**What the task requires**
Each entry listed below should be reproduced word for word.

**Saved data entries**
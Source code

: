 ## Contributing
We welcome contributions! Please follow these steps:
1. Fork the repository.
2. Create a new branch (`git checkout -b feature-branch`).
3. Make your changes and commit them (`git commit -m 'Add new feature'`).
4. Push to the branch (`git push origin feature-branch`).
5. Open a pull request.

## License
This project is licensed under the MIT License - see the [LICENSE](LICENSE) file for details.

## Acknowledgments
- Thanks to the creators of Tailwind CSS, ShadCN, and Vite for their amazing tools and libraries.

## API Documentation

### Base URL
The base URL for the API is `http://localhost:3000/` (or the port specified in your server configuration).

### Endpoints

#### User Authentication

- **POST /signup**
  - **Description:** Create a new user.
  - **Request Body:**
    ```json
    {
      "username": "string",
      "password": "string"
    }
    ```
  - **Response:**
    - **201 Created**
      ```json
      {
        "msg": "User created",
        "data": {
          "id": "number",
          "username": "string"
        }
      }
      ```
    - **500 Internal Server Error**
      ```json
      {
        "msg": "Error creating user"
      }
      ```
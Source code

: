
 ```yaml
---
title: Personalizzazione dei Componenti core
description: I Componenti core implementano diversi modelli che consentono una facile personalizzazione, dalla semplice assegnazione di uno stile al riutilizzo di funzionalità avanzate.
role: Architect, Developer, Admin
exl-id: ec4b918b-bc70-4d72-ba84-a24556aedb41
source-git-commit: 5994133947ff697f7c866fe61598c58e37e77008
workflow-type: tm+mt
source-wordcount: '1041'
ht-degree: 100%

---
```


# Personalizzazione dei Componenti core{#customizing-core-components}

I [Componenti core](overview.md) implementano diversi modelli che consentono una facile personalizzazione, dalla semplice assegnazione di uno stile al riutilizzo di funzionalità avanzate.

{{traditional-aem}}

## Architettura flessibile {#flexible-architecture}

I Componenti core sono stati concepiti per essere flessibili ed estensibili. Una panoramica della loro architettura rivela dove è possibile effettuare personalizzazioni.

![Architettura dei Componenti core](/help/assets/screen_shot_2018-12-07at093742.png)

**Solution to this task**
Source code

: ## Contributing
We welcome contributions! Please follow these steps:
1. Fork the repository.
2. Create a new branch (`git checkout -b feature-branch`).
3. Make your changes and commit them (`git commit -m 'Add new feature'`).
4. Push to the branch (`git push origin feature-branch`).
5. Open a pull request.

## License
This project is licensed under the MIT License - see the [LICENSE](LICENSE) file for details.

## Acknowledgments
- Thanks to the creators of Tailwind CSS, ShadCN, and Vite for their amazing tools and libraries.

## API Documentation

### Base URL
The base URL for the API is `http://localhost:3000/` (or the port specified in your server configuration).

### Endpoints

#### User Authentication

- **POST /signup**
  - **Description:** Create a new user.
  - **Request Body:**
    ```json
    {
      "username": "string",
      "password": "string"
    }
    ```
  - **Response:**
    - **201 Created**
      ```json
      {
        "msg": "User created",
        "data": {
          "id": "number",
          "username": "string"
        }
      }
      ```
    - **500 Internal Server Error**
      ```json
      {
        "msg": "Error creating user"
      }
      ```
Source code

:
 ```yaml
---
title: Personalizzazione dei Componenti core
description: I Componenti core implementano diversi modelli che consentono una facile personalizzazione, dalla semplice assegnazione di uno stile al riutilizzo di funzionalità avanzate.
role: Architect, Developer, Admin
exl-id: ec4b918b-bc70-4d72-ba84-a24556aedb41
source-git-commit: 5994133947ff697f7c866fe61598c58e37e77008
workflow-type: tm+mt
source-wordcount: '1041'
ht-degree: 100%

---
```


# Personalizzazione dei Componenti core{#customizing-core-components}

I [Componenti core](overview.md) implementano diversi modelli che consentono una facile personalizzazione, dalla semplice assegnazione di uno stile al riutilizzo di funzionalità avanzate.

{{traditional-aem}}

## Architettura flessibile {#flexible-architecture}

I Componenti core sono stati concepiti per essere flessibili ed estensibili. Una panoramica della loro architettura rivela dove è possibile effettuare personalizzazioni.

![Architettura dei Componenti core](/help/assets/screen_shot_2018-12-07at093742.png)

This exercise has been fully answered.